"I was told, 'A woman couldn't possibly beat Steve Knight," Democratic candidate Katie Hill told Refinery29 earlier this year. That's the feedback she received when she announced she was going to challenge the Republican incumbent in California's 25th District. And yet, here we are: The 31-year-old nonprofit executive defeated Knight in a dead heat election that was deemed too-close-to-call most of Wednesday. In the afternoon, he conceded.

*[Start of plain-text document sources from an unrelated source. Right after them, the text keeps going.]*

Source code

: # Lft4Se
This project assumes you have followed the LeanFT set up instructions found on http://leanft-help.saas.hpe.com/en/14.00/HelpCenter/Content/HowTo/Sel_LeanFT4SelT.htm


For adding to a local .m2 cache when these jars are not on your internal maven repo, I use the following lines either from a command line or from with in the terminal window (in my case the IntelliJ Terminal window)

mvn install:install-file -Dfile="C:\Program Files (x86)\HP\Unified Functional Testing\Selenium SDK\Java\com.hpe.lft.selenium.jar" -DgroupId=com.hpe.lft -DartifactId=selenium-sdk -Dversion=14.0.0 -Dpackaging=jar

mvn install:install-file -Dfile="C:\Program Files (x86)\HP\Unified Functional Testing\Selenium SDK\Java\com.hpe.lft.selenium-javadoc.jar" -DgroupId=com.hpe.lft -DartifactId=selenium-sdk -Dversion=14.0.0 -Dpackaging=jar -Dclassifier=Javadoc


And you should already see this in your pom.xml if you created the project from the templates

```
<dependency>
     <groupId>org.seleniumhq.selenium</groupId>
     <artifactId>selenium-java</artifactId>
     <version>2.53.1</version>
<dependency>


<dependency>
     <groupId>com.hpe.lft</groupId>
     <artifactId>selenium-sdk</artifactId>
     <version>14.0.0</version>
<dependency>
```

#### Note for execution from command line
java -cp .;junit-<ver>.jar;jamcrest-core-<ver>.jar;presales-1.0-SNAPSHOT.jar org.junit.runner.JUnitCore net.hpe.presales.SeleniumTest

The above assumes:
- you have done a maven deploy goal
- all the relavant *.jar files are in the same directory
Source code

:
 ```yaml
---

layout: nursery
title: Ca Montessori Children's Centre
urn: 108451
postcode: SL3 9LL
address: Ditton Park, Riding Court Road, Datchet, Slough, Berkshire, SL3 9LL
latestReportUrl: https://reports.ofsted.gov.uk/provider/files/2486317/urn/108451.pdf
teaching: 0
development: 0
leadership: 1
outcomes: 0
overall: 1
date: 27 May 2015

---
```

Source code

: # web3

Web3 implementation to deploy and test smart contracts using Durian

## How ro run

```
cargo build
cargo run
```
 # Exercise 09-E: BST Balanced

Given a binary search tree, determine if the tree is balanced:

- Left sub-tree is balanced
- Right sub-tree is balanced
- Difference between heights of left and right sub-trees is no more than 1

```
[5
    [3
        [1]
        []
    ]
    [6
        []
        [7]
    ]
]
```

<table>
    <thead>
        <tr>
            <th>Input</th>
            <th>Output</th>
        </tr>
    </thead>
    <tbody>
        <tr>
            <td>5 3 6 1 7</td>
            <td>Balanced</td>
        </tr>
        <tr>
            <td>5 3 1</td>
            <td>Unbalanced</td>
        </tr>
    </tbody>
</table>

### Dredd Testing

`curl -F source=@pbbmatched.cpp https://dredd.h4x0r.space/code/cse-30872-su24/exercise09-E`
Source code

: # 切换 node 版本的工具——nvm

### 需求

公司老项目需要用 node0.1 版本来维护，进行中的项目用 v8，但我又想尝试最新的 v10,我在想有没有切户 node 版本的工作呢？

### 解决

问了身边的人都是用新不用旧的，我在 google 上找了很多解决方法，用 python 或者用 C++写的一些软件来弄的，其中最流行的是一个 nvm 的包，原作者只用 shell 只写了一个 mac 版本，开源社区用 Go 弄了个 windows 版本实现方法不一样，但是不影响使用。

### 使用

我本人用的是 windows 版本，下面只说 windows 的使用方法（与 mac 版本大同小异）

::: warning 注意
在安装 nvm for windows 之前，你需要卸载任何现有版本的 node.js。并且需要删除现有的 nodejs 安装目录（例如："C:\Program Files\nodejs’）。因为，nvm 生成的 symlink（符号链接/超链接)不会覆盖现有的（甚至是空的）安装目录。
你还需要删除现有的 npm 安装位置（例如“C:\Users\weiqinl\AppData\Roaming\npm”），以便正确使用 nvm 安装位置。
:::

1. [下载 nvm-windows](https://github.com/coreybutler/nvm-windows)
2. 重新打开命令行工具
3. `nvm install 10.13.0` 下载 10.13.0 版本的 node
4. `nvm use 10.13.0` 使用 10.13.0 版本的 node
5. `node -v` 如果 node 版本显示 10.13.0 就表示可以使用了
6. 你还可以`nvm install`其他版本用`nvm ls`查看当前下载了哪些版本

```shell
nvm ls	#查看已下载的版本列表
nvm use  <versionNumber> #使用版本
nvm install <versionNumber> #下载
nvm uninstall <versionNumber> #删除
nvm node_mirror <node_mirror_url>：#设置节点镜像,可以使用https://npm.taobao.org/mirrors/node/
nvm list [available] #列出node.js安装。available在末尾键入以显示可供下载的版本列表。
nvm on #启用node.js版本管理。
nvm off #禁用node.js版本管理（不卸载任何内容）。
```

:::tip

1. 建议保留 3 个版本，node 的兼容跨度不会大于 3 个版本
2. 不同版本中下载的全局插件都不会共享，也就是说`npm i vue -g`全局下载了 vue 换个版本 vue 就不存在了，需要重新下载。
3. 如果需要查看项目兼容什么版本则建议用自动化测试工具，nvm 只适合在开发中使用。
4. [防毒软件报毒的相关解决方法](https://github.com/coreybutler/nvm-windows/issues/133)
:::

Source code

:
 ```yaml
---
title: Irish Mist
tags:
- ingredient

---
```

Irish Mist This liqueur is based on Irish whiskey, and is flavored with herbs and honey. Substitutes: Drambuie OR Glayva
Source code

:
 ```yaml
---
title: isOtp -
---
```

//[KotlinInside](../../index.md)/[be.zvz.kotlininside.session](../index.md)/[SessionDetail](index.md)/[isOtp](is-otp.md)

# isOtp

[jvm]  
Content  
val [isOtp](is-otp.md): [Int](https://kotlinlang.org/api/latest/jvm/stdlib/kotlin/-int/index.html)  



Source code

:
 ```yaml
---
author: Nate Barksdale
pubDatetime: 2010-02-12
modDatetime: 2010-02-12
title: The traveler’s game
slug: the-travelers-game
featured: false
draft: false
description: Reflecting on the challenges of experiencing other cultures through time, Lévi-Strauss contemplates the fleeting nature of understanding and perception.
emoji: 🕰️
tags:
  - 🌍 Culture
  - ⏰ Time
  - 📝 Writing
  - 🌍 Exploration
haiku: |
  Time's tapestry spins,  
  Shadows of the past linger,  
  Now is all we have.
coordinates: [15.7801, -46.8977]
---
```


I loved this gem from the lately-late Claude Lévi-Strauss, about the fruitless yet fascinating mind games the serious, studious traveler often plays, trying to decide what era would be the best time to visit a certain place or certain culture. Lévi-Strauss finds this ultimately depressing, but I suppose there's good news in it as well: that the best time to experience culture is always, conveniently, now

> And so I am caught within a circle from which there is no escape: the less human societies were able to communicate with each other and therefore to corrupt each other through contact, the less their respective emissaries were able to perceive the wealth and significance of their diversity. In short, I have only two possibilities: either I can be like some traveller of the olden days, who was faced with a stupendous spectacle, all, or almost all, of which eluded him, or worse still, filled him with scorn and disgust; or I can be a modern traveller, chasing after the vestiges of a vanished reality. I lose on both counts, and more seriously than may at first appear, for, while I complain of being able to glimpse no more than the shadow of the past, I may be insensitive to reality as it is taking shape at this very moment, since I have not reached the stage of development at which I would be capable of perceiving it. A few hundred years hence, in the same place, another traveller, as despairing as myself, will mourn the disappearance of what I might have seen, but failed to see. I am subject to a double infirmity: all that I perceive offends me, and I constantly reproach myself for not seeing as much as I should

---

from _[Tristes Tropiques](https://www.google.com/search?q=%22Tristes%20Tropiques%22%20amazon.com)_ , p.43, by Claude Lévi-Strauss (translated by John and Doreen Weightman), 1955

The 25th District was a Republican stronghold for decades. But then, Hillary Clinton carried the district in the 2016 presidential election and Knight's seat became a target for Democrats hoping to flip the House. Hill, who will now be California's first openly-bisexual congressperson, never really thought about running for office. But after the Trump administration started enacting policies that ran counter to the causes she believes in, she was moved to action. "[I realized] the social issues I care about the most are completely dependent on having the right federal partners," the first-time candidate told Refinery29. With that in mind, she launched her bid.
That was 19 months ago. Hill ran on a platform that includes support for affordable healthcare, common-sense gun laws, criminal justice reform, affordable childcare, and defending reproductive rights. But she also emphasized the need for bipartisan collaboration in Washington and approached these issues with a straightforward middle-of-the-road Democratic lens. Like other insurgent candidates this election season, Hill out raised Knight through grassroots donations, refusing to take corporate money. And now, she's made history.
"I didn’t quite realize what big of a movement I was gonna be part of," Hill said in our interview. "What I realized over the past year is that this is a tidal wave, a shift in our democracy in terms of changing the face of what Congress looks like. Not just Congress, but what politics in this country look like."